Your objective :: Only the images are to be dropped; the records themselves must be repeated exactly.

(Input Opens)

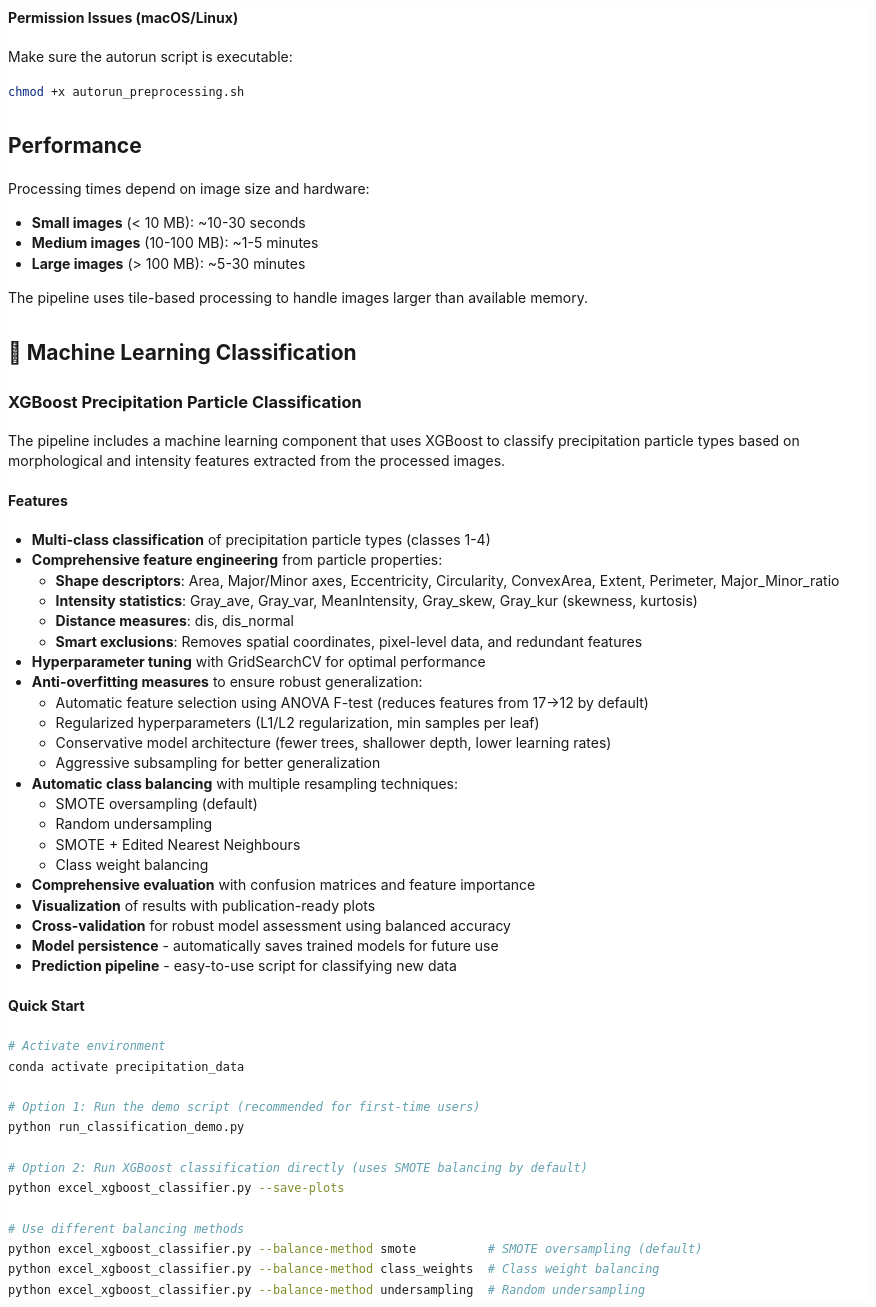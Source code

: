 #### Permission Issues (macOS/Linux)
Make sure the autorun script is executable:
```bash
chmod +x autorun_preprocessing.sh
```

## Performance

Processing times depend on image size and hardware:
- **Small images** (< 10 MB): ~10-30 seconds
- **Medium images** (10-100 MB): ~1-5 minutes  
- **Large images** (> 100 MB): ~5-30 minutes

The pipeline uses tile-based processing to handle images larger than available memory.

## 🧠 Machine Learning Classification

### XGBoost Precipitation Particle Classification

The pipeline includes a machine learning component that uses XGBoost to classify precipitation particle types based on morphological and intensity features extracted from the processed images.

#### Features
- **Multi-class classification** of precipitation particle types (classes 1-4)
- **Comprehensive feature engineering** from particle properties:
  - **Shape descriptors**: Area, Major/Minor axes, Eccentricity, Circularity, ConvexArea, Extent, Perimeter, Major_Minor_ratio
  - **Intensity statistics**: Gray_ave, Gray_var, MeanIntensity, Gray_skew, Gray_kur (skewness, kurtosis)
  - **Distance measures**: dis, dis_normal
  - **Smart exclusions**: Removes spatial coordinates, pixel-level data, and redundant features
- **Hyperparameter tuning** with GridSearchCV for optimal performance
- **Anti-overfitting measures** to ensure robust generalization:
  - Automatic feature selection using ANOVA F-test (reduces features from 17→12 by default)
  - Regularized hyperparameters (L1/L2 regularization, min samples per leaf)
  - Conservative model architecture (fewer trees, shallower depth, lower learning rates)
  - Aggressive subsampling for better generalization
- **Automatic class balancing** with multiple resampling techniques:
  - SMOTE oversampling (default)
  - Random undersampling
  - SMOTE + Edited Nearest Neighbours
  - Class weight balancing
- **Comprehensive evaluation** with confusion matrices and feature importance
- **Visualization** of results with publication-ready plots
- **Cross-validation** for robust model assessment using balanced accuracy
- **Model persistence** - automatically saves trained models for future use
- **Prediction pipeline** - easy-to-use script for classifying new data

#### Quick Start

```bash
# Activate environment
conda activate precipitation_data

# Option 1: Run the demo script (recommended for first-time users)
python run_classification_demo.py

# Option 2: Run XGBoost classification directly (uses SMOTE balancing by default)
python excel_xgboost_classifier.py --save-plots

# Use different balancing methods
python excel_xgboost_classifier.py --balance-method smote          # SMOTE oversampling (default)
python excel_xgboost_classifier.py --balance-method class_weights  # Class weight balancing
python excel_xgboost_classifier.py --balance-method undersampling  # Random undersampling
```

(Input Closes)

Exercise answer ::
Source code

: #### Permission Issues (macOS/Linux)
Make sure the autorun script is executable:
```bash
chmod +x autorun_preprocessing.sh
```

## Performance

Processing times depend on image size and hardware:
- **Small images** (< 10 MB): ~10-30 seconds
- **Medium images** (10-100 MB): ~1-5 minutes  
- **Large images** (> 100 MB): ~5-30 minutes

The pipeline uses tile-based processing to handle images larger than available memory.

## 🧠 Machine Learning Classification

### XGBoost Precipitation Particle Classification

The pipeline includes a machine learning component that uses XGBoost to classify precipitation particle types based on morphological and intensity features extracted from the processed images.

#### Features
- **Multi-class classification** of precipitation particle types (classes 1-4)
- **Comprehensive feature engineering** from particle properties:
  - **Shape descriptors**: Area, Major/Minor axes, Eccentricity, Circularity, ConvexArea, Extent, Perimeter, Major_Minor_ratio
  - **Intensity statistics**: Gray_ave, Gray_var, MeanIntensity, Gray_skew, Gray_kur (skewness, kurtosis)
  - **Distance measures**: dis, dis_normal
  - **Smart exclusions**: Removes spatial coordinates, pixel-level data, and redundant features
- **Hyperparameter tuning** with GridSearchCV for optimal performance
- **Anti-overfitting measures** to ensure robust generalization:
  - Automatic feature selection using ANOVA F-test (reduces features from 17→12 by default)
  - Regularized hyperparameters (L1/L2 regularization, min samples per leaf)
  - Conservative model architecture (fewer trees, shallower depth, lower learning rates)
  - Aggressive subsampling for better generalization
- **Automatic class balancing** with multiple resampling techniques:
  - SMOTE oversampling (default)
  - Random undersampling
  - SMOTE + Edited Nearest Neighbours
  - Class weight balancing
- **Comprehensive evaluation** with confusion matrices and feature importance
- **Visualization** of results with publication-ready plots
- **Cross-validation** for robust model assessment using balanced accuracy
- **Model persistence** - automatically saves trained models for future use
- **Prediction pipeline** - easy-to-use script for classifying new data

#### Quick Start

```bash
# Activate environment
conda activate precipitation_data

# Option 1: Run the demo script (recommended for first-time users)
python run_classification_demo.py

# Option 2: Run XGBoost classification directly (uses SMOTE balancing by default)
python excel_xgboost_classifier.py --save-plots

# Use different balancing methods
python excel_xgboost_classifier.py --balance-method smote          # SMOTE oversampling (default)
python excel_xgboost_classifier.py --balance-method class_weights  # Class weight balancing
python excel_xgboost_classifier.py --balance-method undersampling  # Random undersampling
```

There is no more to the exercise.